_WHAT YOU WILL DO:_ Once every line holding "effect" in the listing below has been found, give their number and nothing more.

↓↓↓

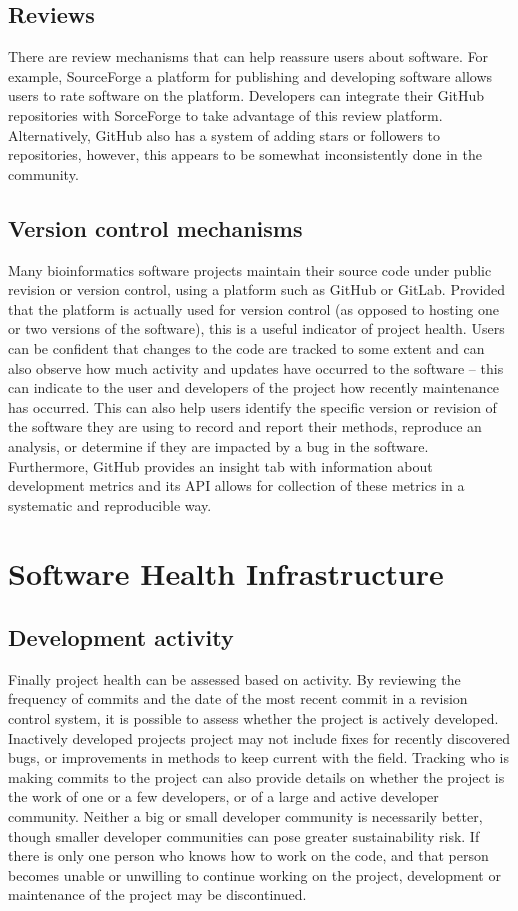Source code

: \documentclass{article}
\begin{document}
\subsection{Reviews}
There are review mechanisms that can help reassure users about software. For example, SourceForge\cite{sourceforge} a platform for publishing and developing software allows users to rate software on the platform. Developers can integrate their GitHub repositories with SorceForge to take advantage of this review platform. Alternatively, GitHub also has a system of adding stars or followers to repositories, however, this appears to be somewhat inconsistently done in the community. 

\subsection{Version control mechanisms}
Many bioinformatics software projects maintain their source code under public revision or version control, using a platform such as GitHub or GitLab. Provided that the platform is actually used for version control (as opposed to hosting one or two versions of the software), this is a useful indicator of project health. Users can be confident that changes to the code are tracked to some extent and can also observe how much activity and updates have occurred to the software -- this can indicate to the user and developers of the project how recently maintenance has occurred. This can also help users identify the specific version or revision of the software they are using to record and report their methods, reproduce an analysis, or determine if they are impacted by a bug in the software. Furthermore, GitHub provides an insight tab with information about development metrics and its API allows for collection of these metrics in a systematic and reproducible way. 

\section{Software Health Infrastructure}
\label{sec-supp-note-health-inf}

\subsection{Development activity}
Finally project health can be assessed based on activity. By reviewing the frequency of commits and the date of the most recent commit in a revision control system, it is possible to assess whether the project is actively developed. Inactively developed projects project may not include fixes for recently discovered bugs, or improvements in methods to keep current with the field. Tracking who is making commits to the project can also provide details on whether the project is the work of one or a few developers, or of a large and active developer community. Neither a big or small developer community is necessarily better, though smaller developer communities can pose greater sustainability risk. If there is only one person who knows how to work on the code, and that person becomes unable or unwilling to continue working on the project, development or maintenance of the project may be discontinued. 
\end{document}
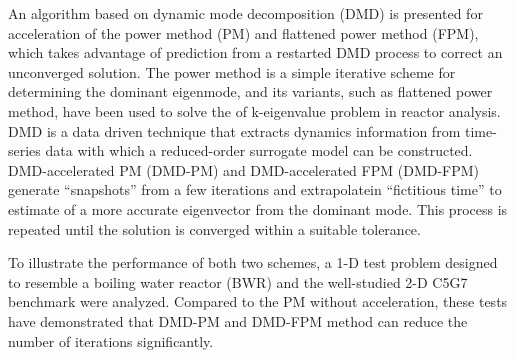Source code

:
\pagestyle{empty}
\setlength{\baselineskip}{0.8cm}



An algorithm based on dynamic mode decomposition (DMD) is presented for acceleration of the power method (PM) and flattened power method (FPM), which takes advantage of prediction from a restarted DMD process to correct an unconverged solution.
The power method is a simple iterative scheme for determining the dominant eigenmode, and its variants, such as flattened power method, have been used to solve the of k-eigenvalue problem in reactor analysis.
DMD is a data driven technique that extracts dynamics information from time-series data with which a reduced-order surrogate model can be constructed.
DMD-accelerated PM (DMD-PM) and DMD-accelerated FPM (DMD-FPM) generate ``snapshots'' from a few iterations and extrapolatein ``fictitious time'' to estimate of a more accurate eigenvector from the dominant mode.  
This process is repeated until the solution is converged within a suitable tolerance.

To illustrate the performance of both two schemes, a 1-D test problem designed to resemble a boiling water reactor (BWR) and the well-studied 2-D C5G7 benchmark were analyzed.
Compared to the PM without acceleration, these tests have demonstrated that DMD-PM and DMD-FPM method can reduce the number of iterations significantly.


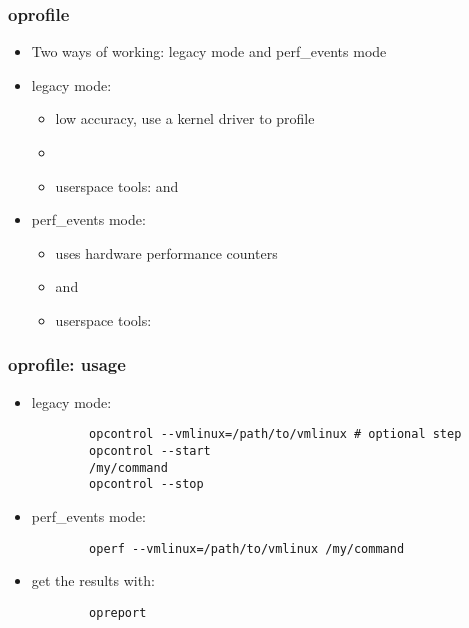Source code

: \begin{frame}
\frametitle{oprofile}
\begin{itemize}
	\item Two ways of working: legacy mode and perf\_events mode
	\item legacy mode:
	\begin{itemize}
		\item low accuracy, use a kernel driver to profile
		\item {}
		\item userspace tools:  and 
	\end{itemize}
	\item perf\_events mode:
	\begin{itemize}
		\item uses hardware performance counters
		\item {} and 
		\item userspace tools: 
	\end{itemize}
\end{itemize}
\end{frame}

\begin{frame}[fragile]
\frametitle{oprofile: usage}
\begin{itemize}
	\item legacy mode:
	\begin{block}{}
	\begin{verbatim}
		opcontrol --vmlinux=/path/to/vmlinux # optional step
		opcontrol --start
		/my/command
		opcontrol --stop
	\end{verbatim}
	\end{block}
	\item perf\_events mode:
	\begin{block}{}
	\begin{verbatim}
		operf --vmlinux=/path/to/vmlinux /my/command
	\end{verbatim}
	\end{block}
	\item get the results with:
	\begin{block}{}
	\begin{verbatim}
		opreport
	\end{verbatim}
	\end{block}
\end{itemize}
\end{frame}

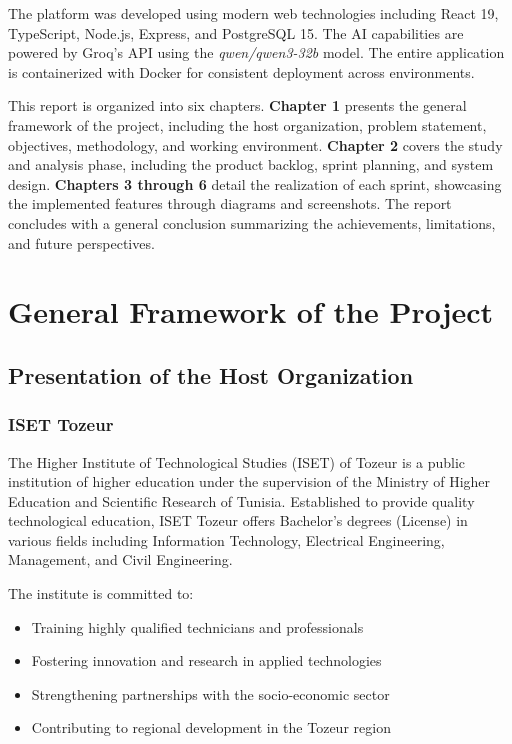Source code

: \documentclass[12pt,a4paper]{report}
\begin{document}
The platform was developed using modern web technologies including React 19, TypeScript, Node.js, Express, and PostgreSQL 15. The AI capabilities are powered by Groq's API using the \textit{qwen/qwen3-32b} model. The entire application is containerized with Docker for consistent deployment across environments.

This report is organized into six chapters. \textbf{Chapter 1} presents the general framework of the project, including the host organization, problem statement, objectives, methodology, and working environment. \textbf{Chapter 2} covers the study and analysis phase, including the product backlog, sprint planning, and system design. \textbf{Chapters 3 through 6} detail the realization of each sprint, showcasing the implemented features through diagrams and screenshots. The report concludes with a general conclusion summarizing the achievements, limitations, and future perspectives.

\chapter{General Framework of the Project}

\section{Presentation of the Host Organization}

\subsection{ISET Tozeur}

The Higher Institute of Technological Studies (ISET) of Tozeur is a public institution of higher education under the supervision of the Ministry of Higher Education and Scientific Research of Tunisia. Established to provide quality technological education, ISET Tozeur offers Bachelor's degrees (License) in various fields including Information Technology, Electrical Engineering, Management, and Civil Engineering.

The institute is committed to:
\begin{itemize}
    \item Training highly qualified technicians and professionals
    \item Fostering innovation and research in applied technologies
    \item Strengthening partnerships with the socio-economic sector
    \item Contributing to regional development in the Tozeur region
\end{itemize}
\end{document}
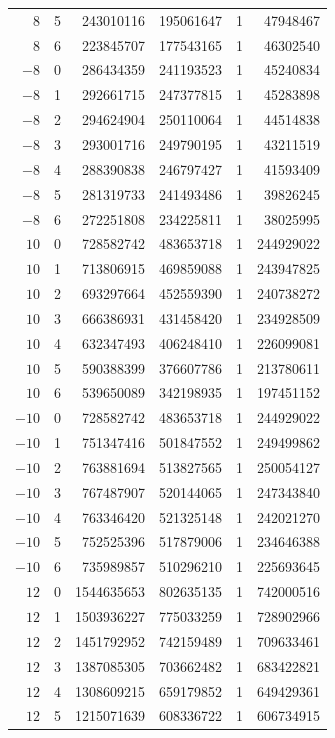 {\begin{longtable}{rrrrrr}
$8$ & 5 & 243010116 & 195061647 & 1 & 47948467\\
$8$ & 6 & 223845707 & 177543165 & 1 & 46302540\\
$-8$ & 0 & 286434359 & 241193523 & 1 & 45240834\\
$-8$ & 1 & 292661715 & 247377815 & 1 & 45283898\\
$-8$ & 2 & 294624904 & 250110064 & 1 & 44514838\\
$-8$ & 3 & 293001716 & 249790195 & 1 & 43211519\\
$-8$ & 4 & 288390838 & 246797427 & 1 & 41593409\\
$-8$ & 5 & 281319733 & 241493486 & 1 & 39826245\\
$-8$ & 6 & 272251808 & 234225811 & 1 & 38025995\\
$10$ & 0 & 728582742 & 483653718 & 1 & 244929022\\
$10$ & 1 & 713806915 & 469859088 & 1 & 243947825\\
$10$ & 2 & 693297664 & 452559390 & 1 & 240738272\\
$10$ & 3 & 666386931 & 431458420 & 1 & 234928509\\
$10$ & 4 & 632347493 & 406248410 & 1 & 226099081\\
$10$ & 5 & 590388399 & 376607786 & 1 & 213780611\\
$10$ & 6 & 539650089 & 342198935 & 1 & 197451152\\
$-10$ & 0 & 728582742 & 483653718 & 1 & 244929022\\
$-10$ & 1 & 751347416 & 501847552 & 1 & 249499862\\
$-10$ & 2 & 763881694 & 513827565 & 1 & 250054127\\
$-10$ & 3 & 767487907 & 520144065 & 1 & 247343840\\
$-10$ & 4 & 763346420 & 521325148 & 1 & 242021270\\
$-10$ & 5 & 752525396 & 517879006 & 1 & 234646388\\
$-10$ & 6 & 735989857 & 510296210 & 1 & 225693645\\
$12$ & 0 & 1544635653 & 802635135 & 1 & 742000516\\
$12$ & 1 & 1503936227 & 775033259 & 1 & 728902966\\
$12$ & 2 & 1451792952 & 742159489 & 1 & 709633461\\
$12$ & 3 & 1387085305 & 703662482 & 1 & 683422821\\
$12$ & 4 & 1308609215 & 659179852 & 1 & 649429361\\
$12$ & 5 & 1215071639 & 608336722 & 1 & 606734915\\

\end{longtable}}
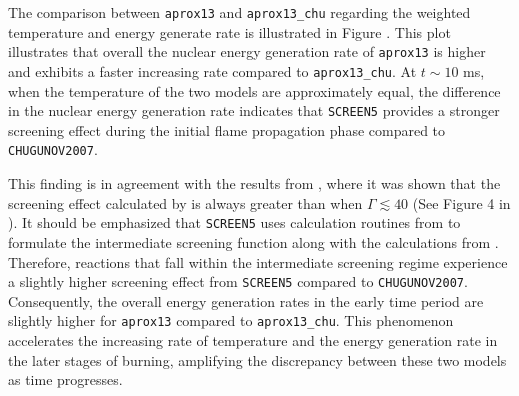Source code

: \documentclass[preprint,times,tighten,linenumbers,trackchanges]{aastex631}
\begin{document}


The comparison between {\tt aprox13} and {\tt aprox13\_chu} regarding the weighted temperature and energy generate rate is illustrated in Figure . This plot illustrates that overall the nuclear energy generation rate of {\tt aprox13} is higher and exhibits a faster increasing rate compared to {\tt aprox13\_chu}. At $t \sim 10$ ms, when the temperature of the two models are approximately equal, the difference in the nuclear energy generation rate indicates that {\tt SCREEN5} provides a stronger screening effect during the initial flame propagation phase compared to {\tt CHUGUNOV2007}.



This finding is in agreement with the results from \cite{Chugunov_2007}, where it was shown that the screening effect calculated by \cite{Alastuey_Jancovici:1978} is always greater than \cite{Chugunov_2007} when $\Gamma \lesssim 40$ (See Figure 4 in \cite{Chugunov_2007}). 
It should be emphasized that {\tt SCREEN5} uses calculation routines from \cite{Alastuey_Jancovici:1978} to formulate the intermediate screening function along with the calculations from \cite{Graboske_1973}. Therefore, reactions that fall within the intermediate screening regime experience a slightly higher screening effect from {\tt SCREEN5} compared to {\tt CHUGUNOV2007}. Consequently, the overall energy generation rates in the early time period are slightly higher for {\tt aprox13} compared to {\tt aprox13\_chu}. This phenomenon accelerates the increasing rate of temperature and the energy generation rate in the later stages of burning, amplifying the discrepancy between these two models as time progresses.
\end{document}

↑↑↑

_EXERCISE RESULT:_ 3